When Health Secretary Sajid Javid announced his ‘elective recovery plan’ in the House of Commons on Tuesday, he said that the waiting list would start shrinking by March 2024, though he stressed that the numbers will rise before then. By how much? Estimates float around, but the NHS modelling has been kept under wraps.
The Spectator has seen the models on which the recovery plans have been based. The optimistic scenario shows that, by March 2024, the waiting list would stand at 9.2 million, falling to 8.5 million by March 2025. The downside scenario shows the list peaking at 10.7 million and easing to just 10.3 million the following year.
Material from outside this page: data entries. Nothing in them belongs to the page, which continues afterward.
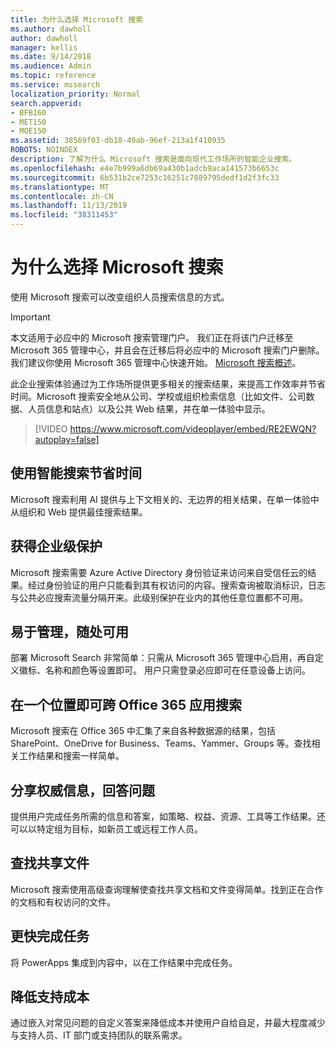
 ```yaml
---
title: 为什么选择 Microsoft 搜索
ms.author: dawholl
author: dawholl
manager: kellis
ms.date: 9/14/2018
ms.audience: Admin
ms.topic: reference
ms.service: mssearch
localization_priority: Normal
search.appverid:
- BFB160
- MET150
- MOE150
ms.assetid: 38569f03-db18-49ab-96ef-213a1f410935
ROBOTS: NOINDEX
description: 了解为什么 Microsoft 搜索是面向现代工作场所的智能企业搜索。
ms.openlocfilehash: e4e7b999a6db69a430b1adcb9aca141573b6653c
ms.sourcegitcommit: 6b531b2ce7253c16251c7089795dedf1d2f3fc33
ms.translationtype: MT
ms.contentlocale: zh-CN
ms.lasthandoff: 11/13/2019
ms.locfileid: "38311453"
---
```

# <a name="why-microsoft-search"></a>为什么选择 Microsoft 搜索

使用 Microsoft 搜索可以改变组织人员搜索信息的方式。 

> [!IMPORTANT]
> 本文适用于必应中的 Microsoft 搜索管理门户。 我们正在将该门户迁移至 Microsoft 365 管理中心，并且会在迁移后将必应中的 Microsoft 搜索门户删除。 我们建议你使用 Microsoft 365 管理中心快速开始。 [Microsoft 搜索概述](overview-microsoft-search.md)。
  
此企业搜索体验通过为工作场所提供更多相关的搜索结果，来提高工作效率并节省时间。Microsoft 搜索安全地从公司、学校或组织检索信息（比如文件、公司数据、人员信息和站点）以及公共 Web 结果，并在单一体验中显示。

> [!VIDEO https://www.microsoft.com/videoplayer/embed/RE2EWQN?autoplay=false]
  
## <a name="save-time-with-intelligent-search"></a>使用智能搜索节省时间

Microsoft 搜索利用 AI 提供与上下文相关的、无边界的相关结果，在单一体验中从组织和 Web 提供最佳搜索结果。
  
## <a name="get-enterprise-grade-protection"></a>获得企业级保护

Microsoft 搜索需要 Azure Active Directory 身份验证来访问来自受信任云的结果。经过身份验证的用户只能看到其有权访问的内容。搜索查询被取消标识，日志与公共必应搜索流量分隔开来。此级别保护在业内的其他任意位置都不可用。
  
## <a name="easy-to-administer-and-available-everywhere"></a>易于管理，随处可用

部署 Microsoft Search 非常简单：只需从 Microsoft 365 管理中心启用，再自定义徽标、名称和颜色等设置即可。 用户只需登录必应即可在任意设备上访问。
  
## <a name="one-place-to-search-across-office-365-apps"></a>在一个位置即可跨 Office 365 应用搜索

Microsoft 搜索在 Office 365 中汇集了来自各种数据源的结果，包括 SharePoint、OneDrive for Business、Teams、Yammer、Groups 等。查找相关工作结果和搜索一样简单。
  
## <a name="share-authoritative-information-and-answer-questions"></a>分享权威信息，回答问题

提供用户完成任务所需的信息和答案，如策略、权益、资源、工具等工作结果。还可以以特定组为目标，如新员工或远程工作人员。
  
## <a name="find-shared-files"></a>查找共享文件

Microsoft 搜索使用高级查询理解使查找共享文档和文件变得简单。找到正在合作的文档和有权访问的文件。 
  
## <a name="complete-tasks-faster"></a>更快完成任务

将 PowerApps 集成到内容中，以在工作结果中完成任务。
  
## <a name="reduce-support-costs"></a>降低支持成本

通过嵌入对常见问题的自定义答案来降低成本并使用户自给自足，并最大程度减少与支持人员、IT 部门或支持团队的联系需求。
  

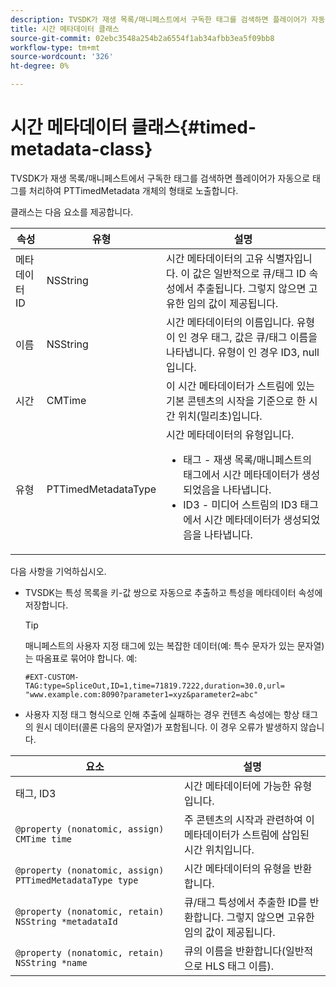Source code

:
 ```yaml
---
description: TVSDK가 재생 목록/매니페스트에서 구독한 태그를 검색하면 플레이어가 자동으로 태그를 처리하여 PTTimedMetadata 개체의 형태로 노출합니다.
title: 시간 메타데이터 클래스
source-git-commit: 02ebc3548a254b2a6554f1ab34afbb3ea5f09bb8
workflow-type: tm+mt
source-wordcount: '326'
ht-degree: 0%

---
```


# 시간 메타데이터 클래스{#timed-metadata-class}

TVSDK가 재생 목록/매니페스트에서 구독한 태그를 검색하면 플레이어가 자동으로 태그를 처리하여 PTTimedMetadata 개체의 형태로 노출합니다.

클래스는 다음 요소를 제공합니다.

<table id="table_FFC56AC5B1E04DA99C9309C0223ABA90"> 
 <thead> 
  <tr> 
   <th colname="col1" class="entry"> 속성 </th> 
   <th colname="col02" class="entry"> 유형 </th> 
   <th colname="col2" class="entry"> 설명 </th> 
  </tr>
 </thead>
 <tbody> 
  <tr> 
   <td colname="col1"> <span class="codeph"> 메타데이터 ID</span> </td> 
   <td colname="col02"><span class="codeph"> NSString</span> </td> 
   <td colname="col2"> 시간 메타데이터의 고유 식별자입니다. 이 값은 일반적으로 큐/태그 ID 속성에서 추출됩니다. 그렇지 않으면 고유한 임의 값이 제공됩니다. </td> 
  </tr> 
  <tr> 
   <td colname="col1"><span class="codeph"> 이름</span> </td> 
   <td colname="col02"><span class="codeph"> NSString</span></td> 
   <td colname="col2"> 시간 메타데이터의 이름입니다. 유형이 인 경우 <span class="codeph"> 태그</span>, 값은 큐/태그 이름을 나타냅니다. 유형이 인 경우 <span class="codeph"> ID3</span>, null입니다. </td> 
  </tr> 
  <tr> 
   <td colname="col1"><span class="codeph"> 시간</span> </td> 
   <td colname="col02"><span class="codeph"> CMTime</span></td> 
   <td colname="col2"> 이 시간 메타데이터가 스트림에 있는 기본 콘텐츠의 시작을 기준으로 한 시간 위치(밀리초)입니다. </td> 
  </tr> 
  <tr> 
   <td colname="col1"><span class="codeph"> 유형</span> </td> 
   <td colname="col02"> <span class="codeph"> PTTimedMetadataType</span></td> 
   <td colname="col2">시간 메타데이터의 유형입니다. 
    <ul id="ul_70FBFB33E9F846D8B38592560CCE9560"> 
     <li id="li_739D30561BFB4D9B97DF212E4880BA2C">태그 - 재생 목록/매니페스트의 태그에서 시간 메타데이터가 생성되었음을 나타냅니다. </li> 
     <li id="li_E785E1DEF1CC4D9DBE7764E5D05EFAFC">ID3 - 미디어 스트림의 ID3 태그에서 시간 메타데이터가 생성되었음을 나타냅니다. </li> 
    </ul> </td> 
  </tr> 
 </tbody> 
</table>

<!--<a id="section_737CC47997F74F80A3C5C6171ADE120E"></a>-->

다음 사항을 기억하십시오.

* TVSDK는 특성 목록을 키-값 쌍으로 자동으로 추출하고 특성을 메타데이터 속성에 저장합니다.

  >[!TIP]
  >
  >매니페스트의 사용자 지정 태그에 있는 복잡한 데이터(예: 특수 문자가 있는 문자열)는 따옴표로 묶어야 합니다. 예:
  >
  >```
  >#EXT-CUSTOM-TAG:type=SpliceOut,ID=1,time=71819.7222,duration=30.0,url=
  >"www.example.com:8090?parameter1=xyz&parameter2=abc"
  >```
  >

* 사용자 지정 태그 형식으로 인해 추출에 실패하는 경우 컨텐츠 속성에는 항상 태그의 원시 데이터(콜론 다음의 문자열)가 포함됩니다. 이 경우 오류가 발생하지 않습니다.

| 요소 | 설명 |
|---|---|
| 태그, ID3 | 시간 메타데이터에 가능한 유형입니다. |
| `@property (nonatomic, assign) CMTime time` | 주 콘텐츠의 시작과 관련하여 이 메타데이터가 스트림에 삽입된 시간 위치입니다. |
| `@property (nonatomic, assign) PTTimedMetadataType type` | 시간 메타데이터의 유형을 반환합니다. |
| `@property (nonatomic, retain) NSString *metadataId` | 큐/태그 특성에서 추출한 ID를 반환합니다. 그렇지 않으면 고유한 임의 값이 제공됩니다. |
| `@property (nonatomic, retain) NSString *name` | 큐의 이름을 반환합니다(일반적으로 HLS 태그 이름). |
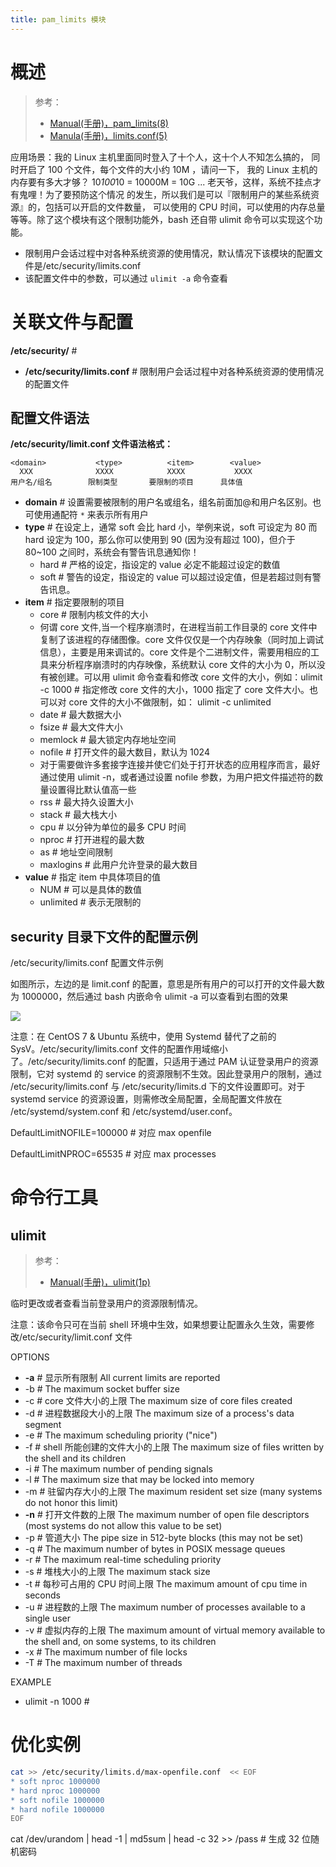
 ```yaml
---
title: pam_limits 模块
---
```


# 概述

> 参考：
> 
> - [Manual(手册)，pam_limits(8)](https://man7.org/linux/man-pages/man8/pam_limits.8.html)
> - [Manula(手册)，limits.conf(5)](https://www.man7.org/linux/man-pages/man5/limits.conf.5.html)

应用场景：我的 Linux 主机里面同时登入了十个人，这十个人不知怎么搞的， 同时开启了 100 个文件，每个文件的大小约 10M ，请问一下， 我的 Linux 主机的内存要有多大才够？ 10*100*10 = 10000M = 10G ... 老天爷，这样，系统不挂点才有鬼哩！为了要预防这个情况 的发生，所以我们是可以『限制用户的某些系统资源』的，包括可以开启的文件数量， 可以使用的 CPU 时间，可以使用的内存总量等等。除了这个模块有这个限制功能外，bash 还自带 ulimit 命令可以实现这个功能。

- 限制用户会话过程中对各种系统资源的使用情况，默认情况下该模块的配置文件是/etc/security/limits.conf
- 该配置文件中的参数，可以通过 `ulimit -a` 命令查看

# 关联文件与配置

**/etc/security/** #

- **/etc/security/limits.conf** # 限制用户会话过程中对各种系统资源的使用情况的配置文件

## 配置文件语法

**/etc/security/limit.conf 文件语法格式：**

    <domain>           <type>          <item>        <value>
      XXX              XXXX            XXXX           XXXX
    用户名/组名        限制类型       要限制的项目      具体值

- **domain** # 设置需要被限制的用户名或组名，组名前面加@和用户名区别。也可使用通配符 `*` 来表示所有用户
- **type** # 在设定上，通常 soft 会比 hard 小，举例来说，soft 可设定为 80 而 hard 设定为 100，那么你可以使用到 90 (因为没有超过 100)，但介于 80~100 之间时，系统会有警告讯息通知你！
    - hard # 严格的设定，指设定的 value 必定不能超过设定的数值
    - soft # 警告的设定，指设定的 value 可以超过设定值，但是若超过则有警告讯息。
- **item** # 指定要限制的项目
    - core # 限制内核文件的大小
    - 何谓 core 文件,当一个程序崩溃时，在进程当前工作目录的 core 文件中复制了该进程的存储图像。core 文件仅仅是一个内存映象（同时加上调试信息），主要是用来调试的。core 文件是个二进制文件，需要用相应的工具来分析程序崩溃时的内存映像，系统默认 core 文件的大小为 0，所以没有被创建。可以用 ulimit 命令查看和修改 core 文件的大小，例如：ulimit -c 1000 # 指定修改 core 文件的大小，1000 指定了 core 文件大小。也可以对 core 文件的大小不做限制，如： ulimit -c unlimited
    - date # 最大数据大小
    - fsize # 最大文件大小
    - memlock # 最大锁定内存地址空间
    - nofile # 打开文件的最大数目，默认为 1024
    - 对于需要做许多套接字连接并使它们处于打开状态的应用程序而言，最好通过使用 ulimit -n，或者通过设置 nofile 参数，为用户把文件描述符的数量设置得比默认值高一些
    - rss # 最大持久设置大小
    - stack # 最大栈大小
    - cpu # 以分钟为单位的最多 CPU 时间
    - nproc # 打开进程的最大数
    - as # 地址空间限制
    - maxlogins # 此用户允许登录的最大数目
- **value** # 指定 item 中具体项目的值
    - NUM # 可以是具体的数值
    - unlimited # 表示无限制的

## security 目录下文件的配置示例

/etc/security/limits.conf 配置文件示例

如图所示，左边的是 limit.conf 的配置，意思是所有用户的可以打开的文件最大数为 1000000，然后通过 bash 内嵌命令 ulimit -a 可以查看到右图的效果

![](https://notes-learning.oss-cn-beijing.aliyuncs.com/xg1n26/1616166776345-13a61424-8c05-47a2-af4a-aac10869dcaa.png)

注意：在 CentOS 7 & Ubuntu 系统中，使用 Systemd 替代了之前的 SysV。/etc/security/limits.conf 文件的配置作用域缩小了。/etc/security/limits.conf 的配置，只适用于通过 PAM 认证登录用户的资源限制，它对 systemd 的 service 的资源限制不生效。因此登录用户的限制，通过 /etc/security/limits.conf 与 /etc/security/limits.d 下的文件设置即可。对于 systemd service 的资源设置，则需修改全局配置，全局配置文件放在 /etc/systemd/system.conf 和 /etc/systemd/user.conf。

DefaultLimitNOFILE=100000 # 对应 max openfile

DefaultLimitNPROC=65535 # 对应 max processes

# 命令行工具

## ulimit

> 参考：
> - [Manual(手册)，ulimit(1p)](https://man7.org/linux/man-pages/man1/ulimit.1p.html)

临时更改或者查看当前登录用户的资源限制情况。

注意：该命令只可在当前 shell 环境中生效，如果想要让配置永久生效，需要修改/etc/security/limit.conf 文件

OPTIONS

- **-a** # 显示所有限制 All current limits are reported
- -b # The maximum socket buffer size
- -c # core 文件大小的上限 The maximum size of core files created
- -d # 进程数据段大小的上限 The maximum size of a process's data segment
- -e # The maximum scheduling priority ("nice")
- -f # shell 所能创建的文件大小的上限 The maximum size of files written by the shell and its children
- -i # The maximum number of pending signals
- -l # The maximum size that may be locked into memory
- -m # 驻留内存大小的上限 The maximum resident set size (many systems do not honor this limit)
- **-n** # 打开文件数的上限 The maximum number of open file descriptors (most systems do not allow this value to be set)
- -p # 管道大小 The pipe size in 512-byte blocks (this may not be set)
- -q # The maximum number of bytes in POSIX message queues
- -r # The maximum real-time scheduling priority
- -s # 堆栈大小的上限 The maximum stack size
- -t # 每秒可占用的 CPU 时间上限 The maximum amount of cpu time in seconds
- -u # 进程数的上限 The maximum number of processes available to a single user
- -v # 虚拟内存的上限 The maximum amount of virtual memory available to the shell and, on some systems, to its children
- -x # The maximum number of file locks
- -T # The maximum number of threads

EXAMPLE

- ulimit -n 1000 #

# 优化实例

```bash
cat >> /etc/security/limits.d/max-openfile.conf  << EOF
* soft nproc 1000000
* hard nproc 1000000
* soft nofile 1000000
* hard nofile 1000000
EOF
```

cat /dev/urandom | head -1 | md5sum | head -c 32 >> /pass # 生成 32 位随机密码
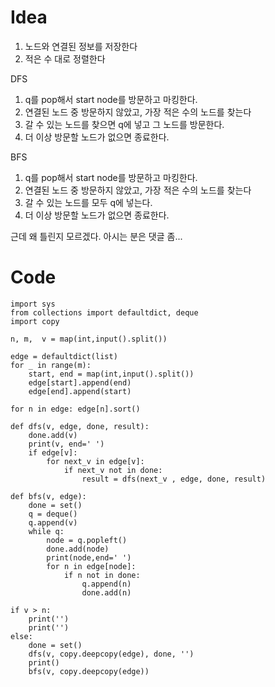 # Idea
1. 노드와 연결된 정보를 저장한다
2. 적은 수 대로 정렬한다

DFS
1. q를 pop해서 start node를 방문하고 마킹한다.
2. 연결된 노드 중 방문하지 않았고, 가장 적은 수의 노드를 찾는다
3. 갈 수 있는 노드를 찾으면 q에 넣고 그 노드를 방문한다.
4. 더 이상 방문할 노드가 없으면 종료한다.

BFS
1. q를 pop해서 start node를 방문하고 마킹한다.
2. 연결된 노드 중 방문하지 않았고, 가장 적은 수의 노드를 찾는다
3. 갈 수 있는 노드를 모두 q에 넣는다.
4. 더 이상 방문할 노드가 없으면 종료한다.

근데 왜 틀린지 모르겠다. 아시는 분은 댓글 좀...

# Code
```
import sys
from collections import defaultdict, deque
import copy

n, m,  v = map(int,input().split())

edge = defaultdict(list)
for _ in range(m):
    start, end = map(int,input().split())
    edge[start].append(end)
    edge[end].append(start)
    
for n in edge: edge[n].sort()
    
def dfs(v, edge, done, result): 
    done.add(v)
    print(v, end=' ')
    if edge[v]:
        for next_v in edge[v]: 
            if next_v not in done:
                result = dfs(next_v , edge, done, result)
    
def bfs(v, edge):
    done = set()
    q = deque()
    q.append(v)
    while q:
        node = q.popleft()
        done.add(node)
        print(node,end=' ')
        for n in edge[node]:
            if n not in done: 
                q.append(n)
                done.add(n)
    
if v > n: 
    print('')
    print('')
else:
    done = set()
    dfs(v, copy.deepcopy(edge), done, '')
    print()
    bfs(v, copy.deepcopy(edge))
```

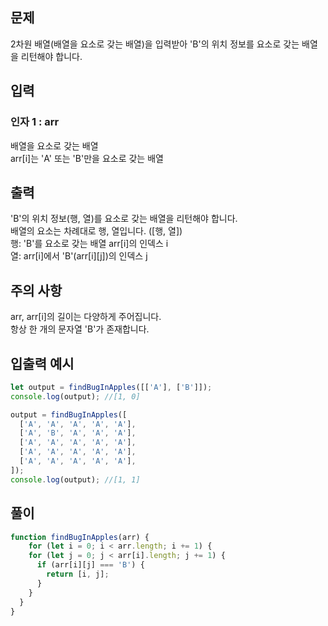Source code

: 
## 문제

2차원 배열(배열을 요소로 갖는 배열)을 입력받아 'B'의 위치 정보를 요소로 갖는 배열을 리턴해야 합니다.

## 입력

### 인자 1 : arr
배열을 요소로 갖는 배열<br>
arr[i]는 'A' 또는 'B'만을 요소로 갖는 배열

## 출력
'B'의 위치 정보(행, 열)를 요소로 갖는 배열을 리턴해야 합니다.<br>
배열의 요소는 차례대로 행, 열입니다. ([행, 열])<br>
행: 'B'를 요소로 갖는 배열 arr[i]의 인덱스 i<br>
열: arr[i]에서 'B'(arr[i][j])의 인덱스 j

## 주의 사항

arr, arr[i]의 길이는 다양하게 주어집니다.<br>
항상 한 개의 문자열 'B'가 존재합니다.

## 입출력 예시

```javascript
let output = findBugInApples([['A'], ['B']]);
console.log(output); //[1, 0]

output = findBugInApples([
  ['A', 'A', 'A', 'A', 'A'],
  ['A', 'B', 'A', 'A', 'A'],
  ['A', 'A', 'A', 'A', 'A'],
  ['A', 'A', 'A', 'A', 'A'],
  ['A', 'A', 'A', 'A', 'A'],
]);
console.log(output); //[1, 1]
```

## 풀이
```javascript
function findBugInApples(arr) {
    for (let i = 0; i < arr.length; i += 1) {
    for (let j = 0; j < arr[i].length; j += 1) {
      if (arr[i][j] === 'B') {
        return [i, j];
      }
    }
  }
}

```
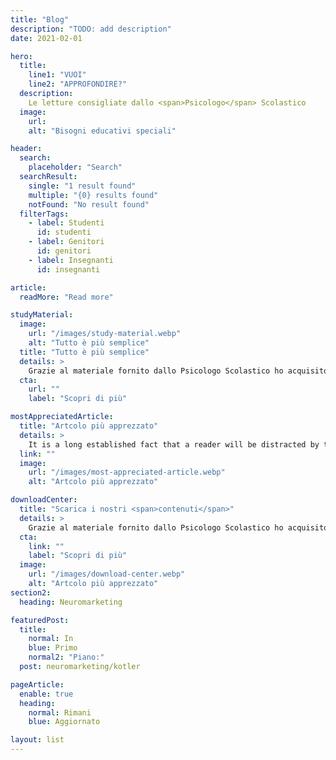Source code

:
 ```yaml
---
title: "Blog"
description: "TODO: add description"
date: 2021-02-01

hero:
  title: 
    line1: "VUOI"
    line2: "APPROFONDIRE?"
  description:
    Le letture consigliate dallo <span>Psicologo</span> Scolastico
  image:
    url:
    alt: "Bisogni educativi speciali"

header:
  search:
    placeholder: "Search"
  searchResult:
    single: "1 result found"
    multiple: "{0} results found"
    notFound: "No result found"
  filterTags:
    - label: Studenti
      id: studenti
    - label: Genitori
      id: genitori
    - label: Insegnanti
      id: insegnanti

article:
  readMore: "Read more"

studyMaterial:
  image:
    url: "/images/study-material.webp"
    alt: "Tutto è più semplice"
  title: "Tutto è più semplice"
  details: >
    Grazie al materiale fornito dallo Psicologo Scolastico ho acquisito un metodo di studio più adatto a me.
  cta:
    url: ""
    label: "Scopri di più"

mostAppreciatedArticle:
  title: "Artcolo più apprezzato"
  details: >
    It is a long established fact that a reader will be distracted by the readable content of a page when looking at its layout. The point of using Lorem Ipsum is that it has a more-or-less normal distribution...
  link: ""
  image:
    url: "/images/most-appreciated-article.webp"
    alt: "Artcolo più apprezzato"

downloadCenter:
  title: "Scarica i nostri <span>contenuti</span>"
  details: >
    Grazie al materiale fornito dallo Psicologo Scolastico ho acquisito un metodo di studio più adatto a me.
  cta:
    link: ""
    label: "Scopri di più"
  image:
    url: "/images/download-center.webp"
    alt: "Artcolo più apprezzato"
section2:
  heading: Neuromarketing

featuredPost: 
  title:
    normal: In 
    blue: Primo 
    normal2: "Piano:"
  post: neuromarketing/kotler

pageArticle:
  enable: true
  heading:
    normal: Rimani 
    blue: Aggiornato

layout: list
---
```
These are pretty depressing figures, especially for ministers only now realising how little the new tax levy — a 1.25 percentage point rise for both bosses and workers — will achieve. Increasing National Insurance was a huge political gamble, sold on the premise that if the extra cash fixed the backlog, it would be worth it.
This explains the row in Whitehall this week when the time came to announce what the NHS aims to do with the extra money. With the Prime Minister weighed down by scandal, it has been easy to frame such disputes as a power struggle between ambitious politicians.